Can the following be valid statements?

  • Will it rain
  • Oh! those heavy rains.
  • I am telling you a lie.

Out of the above, the first two are not statements, obviously. The third statement refers to itself, and hence, is circular, and is called a paradox.

II) Negation, Conjunction, Disjunction and their values:

IIa) Negation: To negate a statement, technically speaking, simply put a NOT in front of the whole statement. The negation of a statement is its counter-example.

Here’s an interesting example: consider the statement, “John is very intelligent”. The negation is not “John is very dull”. The original statement refers to degrees of intelligence. So, the correct negation is “John is not very intelligent”.

Consider the following statement: For every x \in A,, statement P holds. The negation of this statement is as follows: For at least one x \in A, statement P does not hold. Equivalently, there exists some x \in A such that statement P does not hold.

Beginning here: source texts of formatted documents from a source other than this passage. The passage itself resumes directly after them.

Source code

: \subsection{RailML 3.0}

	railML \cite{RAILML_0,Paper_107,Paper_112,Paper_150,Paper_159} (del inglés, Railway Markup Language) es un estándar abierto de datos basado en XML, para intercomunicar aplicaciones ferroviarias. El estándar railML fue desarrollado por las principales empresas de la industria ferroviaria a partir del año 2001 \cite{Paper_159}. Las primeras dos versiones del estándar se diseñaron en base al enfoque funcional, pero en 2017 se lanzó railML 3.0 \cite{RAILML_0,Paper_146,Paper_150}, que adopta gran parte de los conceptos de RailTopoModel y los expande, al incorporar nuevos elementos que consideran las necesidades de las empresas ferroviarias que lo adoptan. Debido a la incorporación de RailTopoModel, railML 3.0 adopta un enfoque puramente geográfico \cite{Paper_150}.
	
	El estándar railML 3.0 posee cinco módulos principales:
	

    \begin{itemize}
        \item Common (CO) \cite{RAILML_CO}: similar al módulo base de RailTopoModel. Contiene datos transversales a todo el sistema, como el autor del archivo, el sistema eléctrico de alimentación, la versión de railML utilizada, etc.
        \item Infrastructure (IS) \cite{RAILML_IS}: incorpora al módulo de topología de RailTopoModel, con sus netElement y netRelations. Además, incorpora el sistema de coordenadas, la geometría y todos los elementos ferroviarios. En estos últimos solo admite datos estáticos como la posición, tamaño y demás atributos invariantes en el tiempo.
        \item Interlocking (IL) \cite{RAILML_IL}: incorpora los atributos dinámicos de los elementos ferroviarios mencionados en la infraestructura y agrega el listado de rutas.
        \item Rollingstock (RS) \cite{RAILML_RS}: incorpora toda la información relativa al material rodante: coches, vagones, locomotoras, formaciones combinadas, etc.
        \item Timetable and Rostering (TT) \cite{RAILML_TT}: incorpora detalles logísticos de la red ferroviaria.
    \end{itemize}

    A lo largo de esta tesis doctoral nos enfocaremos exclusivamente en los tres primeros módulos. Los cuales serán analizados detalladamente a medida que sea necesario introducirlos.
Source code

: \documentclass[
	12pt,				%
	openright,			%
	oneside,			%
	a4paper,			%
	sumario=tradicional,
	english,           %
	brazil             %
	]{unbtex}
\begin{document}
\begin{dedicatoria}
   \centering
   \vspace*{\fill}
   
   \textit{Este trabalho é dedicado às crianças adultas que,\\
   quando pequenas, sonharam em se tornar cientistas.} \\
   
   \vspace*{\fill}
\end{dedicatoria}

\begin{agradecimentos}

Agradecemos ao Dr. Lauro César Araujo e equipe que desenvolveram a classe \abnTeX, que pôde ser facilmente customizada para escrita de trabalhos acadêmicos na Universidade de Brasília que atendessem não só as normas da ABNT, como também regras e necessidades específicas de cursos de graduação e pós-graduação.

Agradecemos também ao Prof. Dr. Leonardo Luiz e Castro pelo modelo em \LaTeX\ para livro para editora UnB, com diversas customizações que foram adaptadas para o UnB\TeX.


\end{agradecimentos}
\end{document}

IIb) Disjunction or the meaning of “OR”:

In ordinary, everyday, colloquial English, the word “OR” is ambiguous. Sometimes, the statement “P or Q” means “P or Q or both” and sometimes, it means “P or Q but not both”. (EEs and CS engineers know this as inclusive OR and Exclusive OR). Usually, one decides from the context, which meaning is intended. For example, suppose I spoke two students as follows:

“Mr. Smith, every student registered for this course has taken either a course in linear algebra or a course in analysis.”

“Mr. Jones, either you get a grade of at least 70 on the final exam, or you will flunk this course.”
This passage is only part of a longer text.